## Problem
Starting at the line that holds "influence of electrolytes" and stopping at the line that holds "Gorsky, G., M.", restate the records below word for word, with both of those lines included.

## Data for this exercise
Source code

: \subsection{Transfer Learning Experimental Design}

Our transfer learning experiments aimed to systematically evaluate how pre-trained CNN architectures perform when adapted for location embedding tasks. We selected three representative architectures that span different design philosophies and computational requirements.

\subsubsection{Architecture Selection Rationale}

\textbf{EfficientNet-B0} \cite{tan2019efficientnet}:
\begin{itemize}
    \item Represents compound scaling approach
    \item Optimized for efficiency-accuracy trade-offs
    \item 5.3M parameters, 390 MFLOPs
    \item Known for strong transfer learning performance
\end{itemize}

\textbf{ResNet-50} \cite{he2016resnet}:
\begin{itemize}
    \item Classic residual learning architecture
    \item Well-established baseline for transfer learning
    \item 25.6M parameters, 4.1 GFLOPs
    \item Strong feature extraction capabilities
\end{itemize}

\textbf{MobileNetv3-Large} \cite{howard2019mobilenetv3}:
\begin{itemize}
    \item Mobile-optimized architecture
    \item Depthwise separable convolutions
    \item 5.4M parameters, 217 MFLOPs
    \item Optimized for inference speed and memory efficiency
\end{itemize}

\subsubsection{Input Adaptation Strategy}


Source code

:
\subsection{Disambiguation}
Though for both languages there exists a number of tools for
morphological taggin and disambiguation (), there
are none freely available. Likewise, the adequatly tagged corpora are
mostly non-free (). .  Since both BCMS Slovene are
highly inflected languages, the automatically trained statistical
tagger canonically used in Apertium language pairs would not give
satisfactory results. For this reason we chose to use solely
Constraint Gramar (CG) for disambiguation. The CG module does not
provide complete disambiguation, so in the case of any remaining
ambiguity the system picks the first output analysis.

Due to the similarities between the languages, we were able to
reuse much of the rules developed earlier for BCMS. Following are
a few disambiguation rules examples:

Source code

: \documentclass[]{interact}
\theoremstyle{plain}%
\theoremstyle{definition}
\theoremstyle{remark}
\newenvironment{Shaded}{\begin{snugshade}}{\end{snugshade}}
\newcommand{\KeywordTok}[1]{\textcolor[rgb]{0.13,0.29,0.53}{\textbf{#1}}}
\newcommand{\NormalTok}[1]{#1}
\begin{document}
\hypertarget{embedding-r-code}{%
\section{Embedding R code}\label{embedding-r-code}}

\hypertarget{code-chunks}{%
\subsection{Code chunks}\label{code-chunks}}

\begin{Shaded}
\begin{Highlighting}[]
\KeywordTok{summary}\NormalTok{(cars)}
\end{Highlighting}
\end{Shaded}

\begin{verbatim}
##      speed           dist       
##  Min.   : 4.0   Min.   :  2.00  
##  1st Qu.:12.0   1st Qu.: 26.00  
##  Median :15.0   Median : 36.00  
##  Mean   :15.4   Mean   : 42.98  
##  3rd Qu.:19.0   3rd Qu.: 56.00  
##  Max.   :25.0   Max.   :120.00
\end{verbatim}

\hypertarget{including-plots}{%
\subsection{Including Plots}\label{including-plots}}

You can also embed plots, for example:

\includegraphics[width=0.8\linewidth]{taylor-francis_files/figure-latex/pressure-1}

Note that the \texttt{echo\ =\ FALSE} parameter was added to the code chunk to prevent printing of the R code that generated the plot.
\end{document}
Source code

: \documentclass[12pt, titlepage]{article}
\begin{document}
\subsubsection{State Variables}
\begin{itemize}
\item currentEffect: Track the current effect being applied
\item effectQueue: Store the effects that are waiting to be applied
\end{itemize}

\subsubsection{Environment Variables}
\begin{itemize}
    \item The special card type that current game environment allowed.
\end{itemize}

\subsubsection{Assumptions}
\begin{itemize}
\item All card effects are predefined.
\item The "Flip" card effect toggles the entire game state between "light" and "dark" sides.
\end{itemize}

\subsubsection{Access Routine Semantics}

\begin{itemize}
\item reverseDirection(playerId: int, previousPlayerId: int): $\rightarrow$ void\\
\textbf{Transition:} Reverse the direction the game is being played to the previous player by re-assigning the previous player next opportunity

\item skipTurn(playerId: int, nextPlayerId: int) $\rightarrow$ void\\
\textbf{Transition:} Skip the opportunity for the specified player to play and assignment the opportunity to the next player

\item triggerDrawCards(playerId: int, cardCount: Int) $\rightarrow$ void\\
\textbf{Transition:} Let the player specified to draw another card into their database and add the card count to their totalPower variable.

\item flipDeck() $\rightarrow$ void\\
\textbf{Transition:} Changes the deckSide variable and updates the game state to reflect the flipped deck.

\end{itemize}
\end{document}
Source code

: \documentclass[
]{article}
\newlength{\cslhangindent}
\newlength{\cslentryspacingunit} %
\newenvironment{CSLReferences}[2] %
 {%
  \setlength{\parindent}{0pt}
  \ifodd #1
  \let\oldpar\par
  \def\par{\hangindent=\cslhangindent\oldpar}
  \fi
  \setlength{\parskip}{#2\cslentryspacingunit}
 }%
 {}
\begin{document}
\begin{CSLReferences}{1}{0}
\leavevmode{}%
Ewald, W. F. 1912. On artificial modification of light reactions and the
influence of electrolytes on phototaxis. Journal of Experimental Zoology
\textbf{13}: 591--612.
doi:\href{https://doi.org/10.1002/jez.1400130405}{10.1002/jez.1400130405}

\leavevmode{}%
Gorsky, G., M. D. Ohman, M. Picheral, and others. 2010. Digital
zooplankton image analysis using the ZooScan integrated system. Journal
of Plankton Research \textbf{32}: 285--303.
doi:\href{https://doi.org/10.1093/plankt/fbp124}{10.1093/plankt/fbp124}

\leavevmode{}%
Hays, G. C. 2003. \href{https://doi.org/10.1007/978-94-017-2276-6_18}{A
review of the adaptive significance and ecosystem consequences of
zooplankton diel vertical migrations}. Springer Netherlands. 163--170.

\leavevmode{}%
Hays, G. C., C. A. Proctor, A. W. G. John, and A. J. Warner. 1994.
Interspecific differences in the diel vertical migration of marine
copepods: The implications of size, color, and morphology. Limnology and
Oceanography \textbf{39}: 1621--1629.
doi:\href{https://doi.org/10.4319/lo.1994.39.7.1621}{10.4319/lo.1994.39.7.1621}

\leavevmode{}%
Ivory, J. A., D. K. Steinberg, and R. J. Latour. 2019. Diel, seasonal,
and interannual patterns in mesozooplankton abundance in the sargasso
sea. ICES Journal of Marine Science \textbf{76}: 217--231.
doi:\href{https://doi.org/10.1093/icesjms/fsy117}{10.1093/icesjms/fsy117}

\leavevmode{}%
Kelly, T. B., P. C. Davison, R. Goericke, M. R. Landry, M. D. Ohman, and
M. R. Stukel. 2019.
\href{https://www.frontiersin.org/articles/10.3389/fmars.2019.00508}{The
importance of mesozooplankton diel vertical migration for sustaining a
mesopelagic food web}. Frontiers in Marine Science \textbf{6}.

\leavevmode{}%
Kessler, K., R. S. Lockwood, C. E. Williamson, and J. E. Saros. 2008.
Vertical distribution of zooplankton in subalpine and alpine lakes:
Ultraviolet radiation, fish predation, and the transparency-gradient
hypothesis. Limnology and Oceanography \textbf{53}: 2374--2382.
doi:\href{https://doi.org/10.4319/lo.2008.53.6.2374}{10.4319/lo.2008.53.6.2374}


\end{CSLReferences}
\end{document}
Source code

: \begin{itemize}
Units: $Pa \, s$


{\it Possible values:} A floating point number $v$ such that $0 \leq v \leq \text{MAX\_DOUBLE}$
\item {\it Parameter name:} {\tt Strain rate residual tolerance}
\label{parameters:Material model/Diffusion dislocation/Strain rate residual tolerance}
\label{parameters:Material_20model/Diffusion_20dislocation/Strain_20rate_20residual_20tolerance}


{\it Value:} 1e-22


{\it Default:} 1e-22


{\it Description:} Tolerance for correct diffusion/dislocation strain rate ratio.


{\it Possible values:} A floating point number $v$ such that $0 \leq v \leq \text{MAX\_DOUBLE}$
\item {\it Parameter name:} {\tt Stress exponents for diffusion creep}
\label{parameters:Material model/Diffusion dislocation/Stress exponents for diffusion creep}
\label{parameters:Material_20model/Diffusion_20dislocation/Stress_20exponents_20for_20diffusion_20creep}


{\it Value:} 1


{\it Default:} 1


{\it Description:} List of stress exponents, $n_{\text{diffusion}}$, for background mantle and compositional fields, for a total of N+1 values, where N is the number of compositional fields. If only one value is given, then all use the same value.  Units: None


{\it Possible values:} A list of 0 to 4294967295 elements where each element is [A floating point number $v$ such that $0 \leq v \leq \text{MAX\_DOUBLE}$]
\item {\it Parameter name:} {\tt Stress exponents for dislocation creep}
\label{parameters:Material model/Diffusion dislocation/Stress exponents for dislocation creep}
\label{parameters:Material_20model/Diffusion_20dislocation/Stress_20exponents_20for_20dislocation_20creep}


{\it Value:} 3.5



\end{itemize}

## Exercise solution
influence of electrolytes on phototaxis. Journal of Experimental Zoology
\textbf{13}: 591--612.
doi:\href{https://doi.org/10.1002/jez.1400130405}{10.1002/jez.1400130405}

\leavevmode{}%
Gorsky, G., M. D. Ohman, M. Picheral, and others. 2010. Digital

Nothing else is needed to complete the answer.